The appearance of the Knight Templar was also changed; and,
though less studiously bedecked with ornament, his dress was as
rich, and his appearance far more commanding, than that of his
companion. He had exchanged his shirt of mail for an under tunic
of dark purple silk, garnished with furs, over which flowed his
long robe of spotless white, in ample folds. The eight-pointed
cross of his order was cut on the shoulder of his mantle in black
velvet. The high cap no longer invested his brows, which were
only shaded by short and thick curled hair of a raven blackness,
corresponding to his unusually swart complexion. Nothing could
be more gracefully majestic than his step and manner, had they
not been marked by a predominant air of haughtiness, easily
acquired by the exercise of unresisted authority.

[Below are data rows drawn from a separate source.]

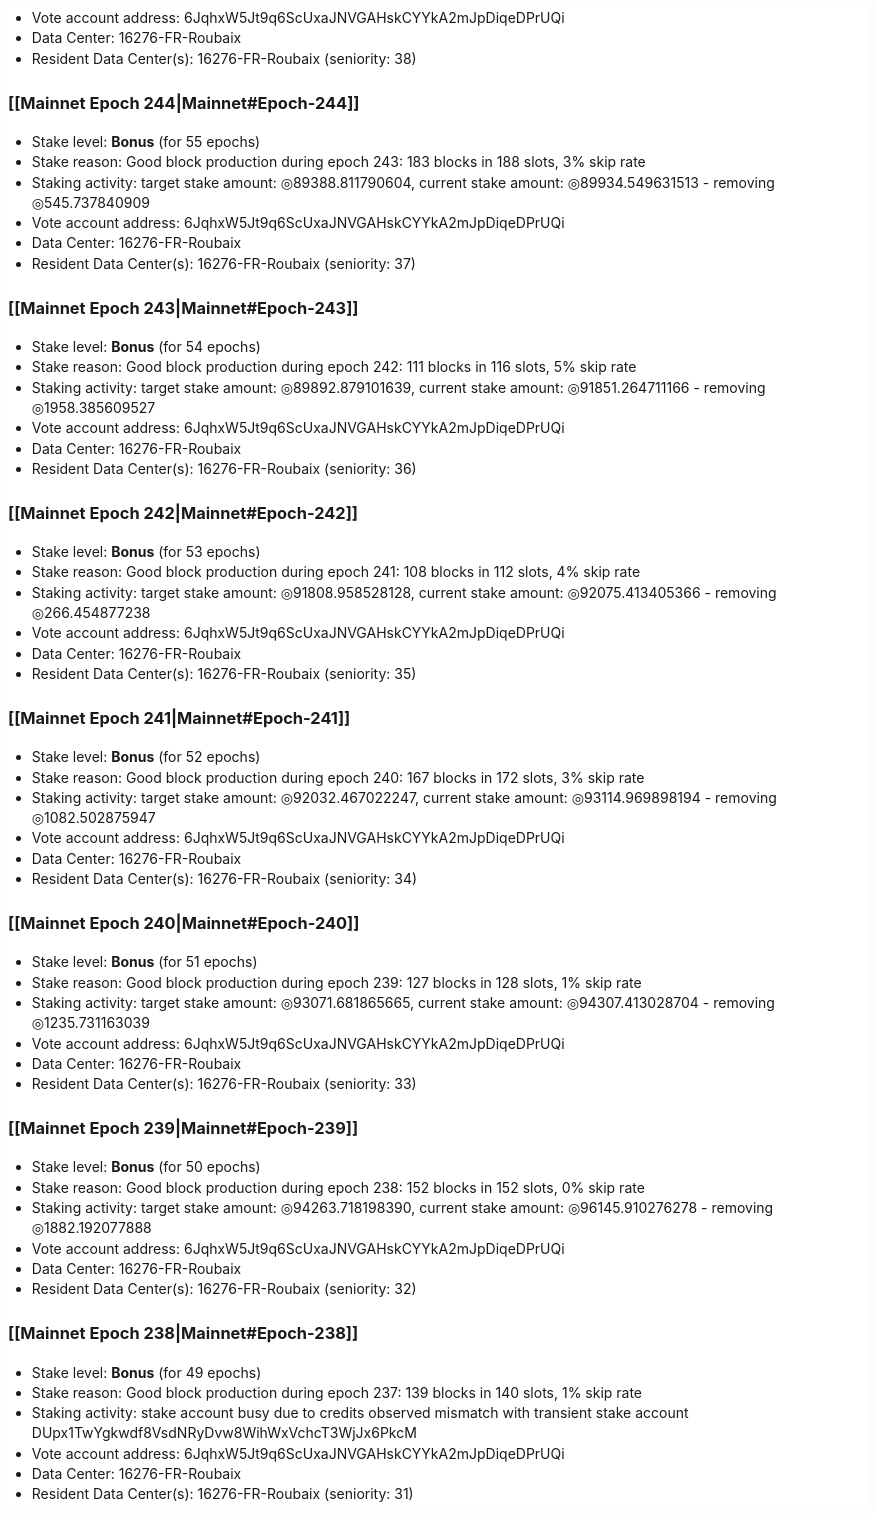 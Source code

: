 * Vote account address: 6JqhxW5Jt9q6ScUxaJNVGAHskCYYkA2mJpDiqeDPrUQi
* Data Center: 16276-FR-Roubaix
* Resident Data Center(s): 16276-FR-Roubaix (seniority: 38)
### [[Mainnet Epoch 244|Mainnet#Epoch-244]]
* Stake level: **Bonus** (for 55 epochs)
* Stake reason: Good block production during epoch 243: 183 blocks in 188 slots, 3% skip rate
* Staking activity: target stake amount: ◎89388.811790604, current stake amount: ◎89934.549631513 - removing ◎545.737840909
* Vote account address: 6JqhxW5Jt9q6ScUxaJNVGAHskCYYkA2mJpDiqeDPrUQi
* Data Center: 16276-FR-Roubaix
* Resident Data Center(s): 16276-FR-Roubaix (seniority: 37)
### [[Mainnet Epoch 243|Mainnet#Epoch-243]]
* Stake level: **Bonus** (for 54 epochs)
* Stake reason: Good block production during epoch 242: 111 blocks in 116 slots, 5% skip rate
* Staking activity: target stake amount: ◎89892.879101639, current stake amount: ◎91851.264711166 - removing ◎1958.385609527
* Vote account address: 6JqhxW5Jt9q6ScUxaJNVGAHskCYYkA2mJpDiqeDPrUQi
* Data Center: 16276-FR-Roubaix
* Resident Data Center(s): 16276-FR-Roubaix (seniority: 36)
### [[Mainnet Epoch 242|Mainnet#Epoch-242]]
* Stake level: **Bonus** (for 53 epochs)
* Stake reason: Good block production during epoch 241: 108 blocks in 112 slots, 4% skip rate
* Staking activity: target stake amount: ◎91808.958528128, current stake amount: ◎92075.413405366 - removing ◎266.454877238
* Vote account address: 6JqhxW5Jt9q6ScUxaJNVGAHskCYYkA2mJpDiqeDPrUQi
* Data Center: 16276-FR-Roubaix
* Resident Data Center(s): 16276-FR-Roubaix (seniority: 35)
### [[Mainnet Epoch 241|Mainnet#Epoch-241]]
* Stake level: **Bonus** (for 52 epochs)
* Stake reason: Good block production during epoch 240: 167 blocks in 172 slots, 3% skip rate
* Staking activity: target stake amount: ◎92032.467022247, current stake amount: ◎93114.969898194 - removing ◎1082.502875947
* Vote account address: 6JqhxW5Jt9q6ScUxaJNVGAHskCYYkA2mJpDiqeDPrUQi
* Data Center: 16276-FR-Roubaix
* Resident Data Center(s): 16276-FR-Roubaix (seniority: 34)
### [[Mainnet Epoch 240|Mainnet#Epoch-240]]
* Stake level: **Bonus** (for 51 epochs)
* Stake reason: Good block production during epoch 239: 127 blocks in 128 slots, 1% skip rate
* Staking activity: target stake amount: ◎93071.681865665, current stake amount: ◎94307.413028704 - removing ◎1235.731163039
* Vote account address: 6JqhxW5Jt9q6ScUxaJNVGAHskCYYkA2mJpDiqeDPrUQi
* Data Center: 16276-FR-Roubaix
* Resident Data Center(s): 16276-FR-Roubaix (seniority: 33)
### [[Mainnet Epoch 239|Mainnet#Epoch-239]]
* Stake level: **Bonus** (for 50 epochs)
* Stake reason: Good block production during epoch 238: 152 blocks in 152 slots, 0% skip rate
* Staking activity: target stake amount: ◎94263.718198390, current stake amount: ◎96145.910276278 - removing ◎1882.192077888
* Vote account address: 6JqhxW5Jt9q6ScUxaJNVGAHskCYYkA2mJpDiqeDPrUQi
* Data Center: 16276-FR-Roubaix
* Resident Data Center(s): 16276-FR-Roubaix (seniority: 32)
### [[Mainnet Epoch 238|Mainnet#Epoch-238]]
* Stake level: **Bonus** (for 49 epochs)
* Stake reason: Good block production during epoch 237: 139 blocks in 140 slots, 1% skip rate
* Staking activity: stake account busy due to credits observed mismatch with transient stake account DUpx1TwYgkwdf8VsdNRyDvw8WihWxVchcT3WjJx6PkcM
* Vote account address: 6JqhxW5Jt9q6ScUxaJNVGAHskCYYkA2mJpDiqeDPrUQi
* Data Center: 16276-FR-Roubaix
* Resident Data Center(s): 16276-FR-Roubaix (seniority: 31) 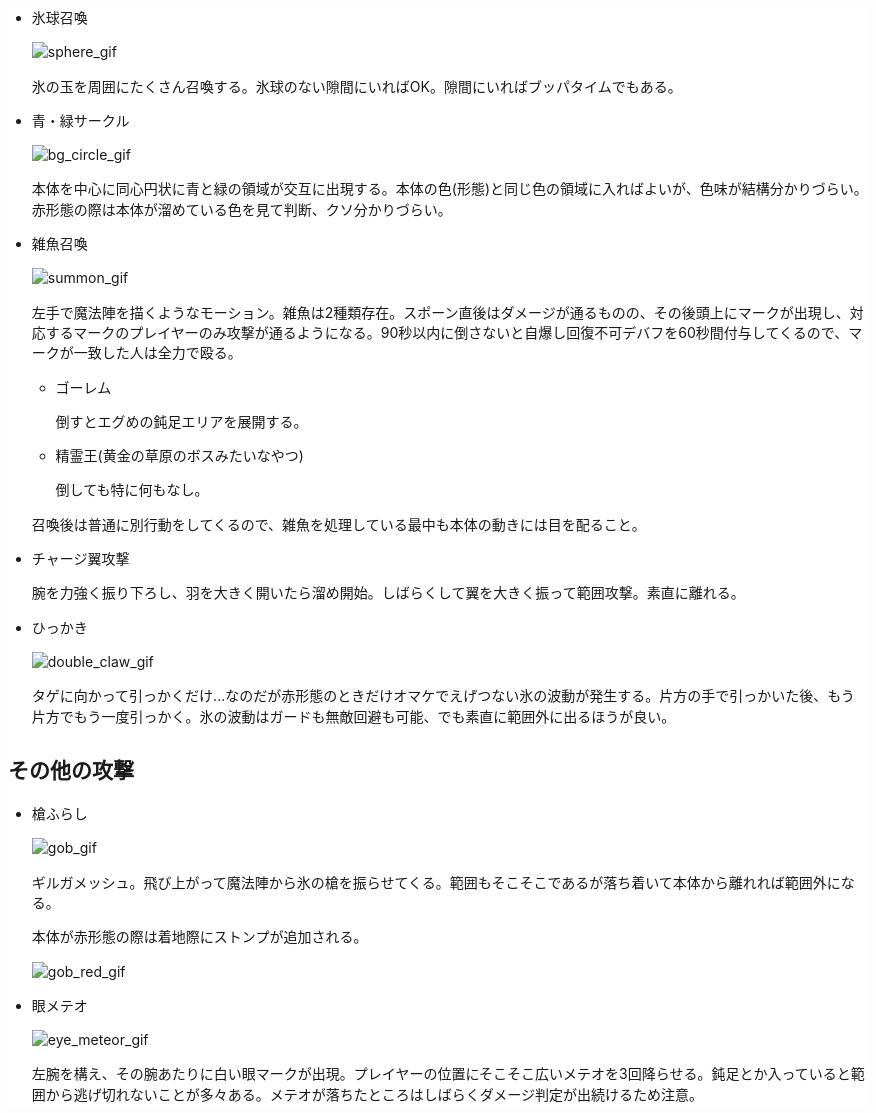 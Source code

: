 - 氷球召喚

    ![sphere_gif](https://github.com/Umblife/dnr/wiki/gif/frd/3R_sphere.gif)

    氷の玉を周囲にたくさん召喚する。氷球のない隙間にいればOK。隙間にいればブッパタイムでもある。

- 青・緑サークル

    ![bg_circle_gif](https://github.com/Umblife/dnr/wiki/gif/frd/3R_bg_circle.gif)

    本体を中心に同心円状に青と緑の領域が交互に出現する。本体の色(形態)と同じ色の領域に入ればよいが、色味が結構分かりづらい。赤形態の際は本体が溜めている色を見て判断、クソ分かりづらい。

- 雑魚召喚

    ![summon_gif](https://github.com/Umblife/dnr/wiki/gif/frd/3R_summon.gif)

    左手で魔法陣を描くようなモーション。雑魚は2種類存在。スポーン直後はダメージが通るものの、その後頭上にマークが出現し、対応するマークのプレイヤーのみ攻撃が通るようになる。90秒以内に倒さないと自爆し回復不可デバフを60秒間付与してくるので、マークが一致した人は全力で殴る。

    - ゴーレム

        倒すとエグめの鈍足エリアを展開する。

    - 精霊王(黄金の草原のボスみたいなやつ)

        倒しても特に何もなし。

    召喚後は普通に別行動をしてくるので、雑魚を処理している最中も本体の動きには目を配ること。

- チャージ翼攻撃

    腕を力強く振り下ろし、羽を大きく開いたら溜め開始。しばらくして翼を大きく振って範囲攻撃。素直に離れる。

- ひっかき

    ![double_claw_gif](https://github.com/Umblife/dnr/wiki/gif/frd/3R_double_claw.gif)

    タゲに向かって引っかくだけ...なのだが赤形態のときだけオマケでえげつない氷の波動が発生する。片方の手で引っかいた後、もう片方でもう一度引っかく。氷の波動はガードも無敵回避も可能、でも素直に範囲外に出るほうが良い。

## その他の攻撃

- 槍ふらし

    ![gob_gif](https://github.com/Umblife/dnr/wiki/gif/frd/3R_gate_of_babylone.gif)

    ギルガメッシュ。飛び上がって魔法陣から氷の槍を振らせてくる。範囲もそこそこであるが落ち着いて本体から離れれば範囲外になる。

    本体が赤形態の際は着地際にストンプが追加される。

    ![gob_red_gif](https://github.com/Umblife/dnr/wiki/gif/frd/3R_gate_of_babylone_red.gif)

- 眼メテオ

    ![eye_meteor_gif](https://github.com/Umblife/dnr/wiki/gif/frd/3R_eye_meteor.gif)

    左腕を構え、その腕あたりに白い眼マークが出現。プレイヤーの位置にそこそこ広いメテオを3回降らせる。鈍足とか入っていると範囲から逃げ切れないことが多々ある。メテオが落ちたところはしばらくダメージ判定が出続けるため注意。
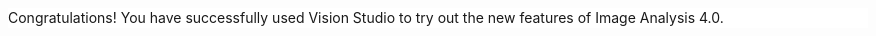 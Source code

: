 Congratulations! You have successfully used Vision Studio to try out the new features of Image Analysis 4.0.
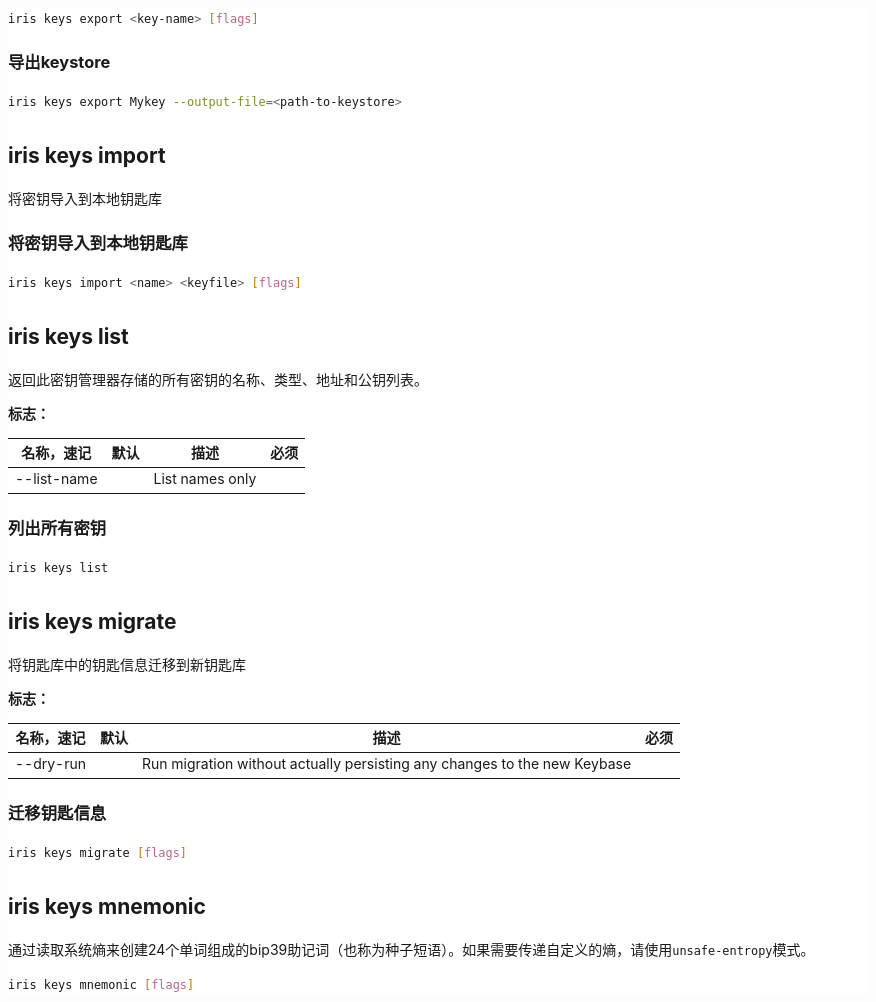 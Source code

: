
 ```bash
iris keys export <key-name> [flags]
```

### 导出keystore

```bash
iris keys export Mykey --output-file=<path-to-keystore>
```

## iris keys import

将密钥导入到本地钥匙库

### 将密钥导入到本地钥匙库

```bash
iris keys import <name> <keyfile> [flags]
```

## iris keys list

返回此密钥管理器存储的所有密钥的名称、类型、地址和公钥列表。

**标志：**

| 名称，速记  | 默认 | 描述            | 必须 |
| ----------- | ---- | --------------- | ---- |
| --list-name |      | List names only |      |

### 列出所有密钥

```bash
iris keys list
```

## iris keys migrate

将钥匙库中的钥匙信息迁移到新钥匙库

**标志：**

| 名称，速记 | 默认 | 描述                                                                     | 必须 |
| ---------- | ---- | ------------------------------------------------------------------------ | ---- |
| --dry-run  |      | Run migration without actually persisting any changes to the new Keybase |      |

### 迁移钥匙信息

```bash
iris keys migrate [flags]
```

## iris keys mnemonic

通过读取系统熵来创建24个单词组成的bip39助记词（也称为种子短语）。如果需要传递自定义的熵，请使用`unsafe-entropy`模式。

```bash
iris keys mnemonic [flags]
```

These two dignified persons were followed by their respective
attendants, and at a more humble distance by their guide, whose
figure had nothing more remarkable than it derived from the usual
weeds of a pilgrim. A cloak or mantle of coarse black serge,
enveloped his whole body. It was in shape something like the
cloak of a modern hussar, having similar flaps for covering the
arms, and was called a "Sclaveyn", or "Sclavonian". Coarse
sandals, bound with thongs, on his bare feet; a broad and shadowy
hat, with cockle-shells stitched on its brim, and a long staff
shod with iron, to the upper end of which was attached a branch
of palm, completed the palmer's attire. He followed modestly the
last of the train which entered the hall, and, observing that the
lower table scarce afforded room sufficient for the domestics of
Cedric and the retinue of his guests, he withdrew to a settle
placed beside and almost under one of the large chimneys, and
seemed to employ himself in drying his garments, until the
retreat of some one should make room at the board, or the
hospitality of the steward should supply him with refreshments in
the place he had chosen apart.
Cedric rose to receive his guests with an air of dignified
hospitality, and, descending from the dais, or elevated part of
his hall, made three steps towards them, and then awaited their
"I grieve," he said, "reverend Prior, that my vow binds me to
advance no farther upon this floor of my fathers, even to receive
such guests as you, and this valiant Knight of the Holy Temple.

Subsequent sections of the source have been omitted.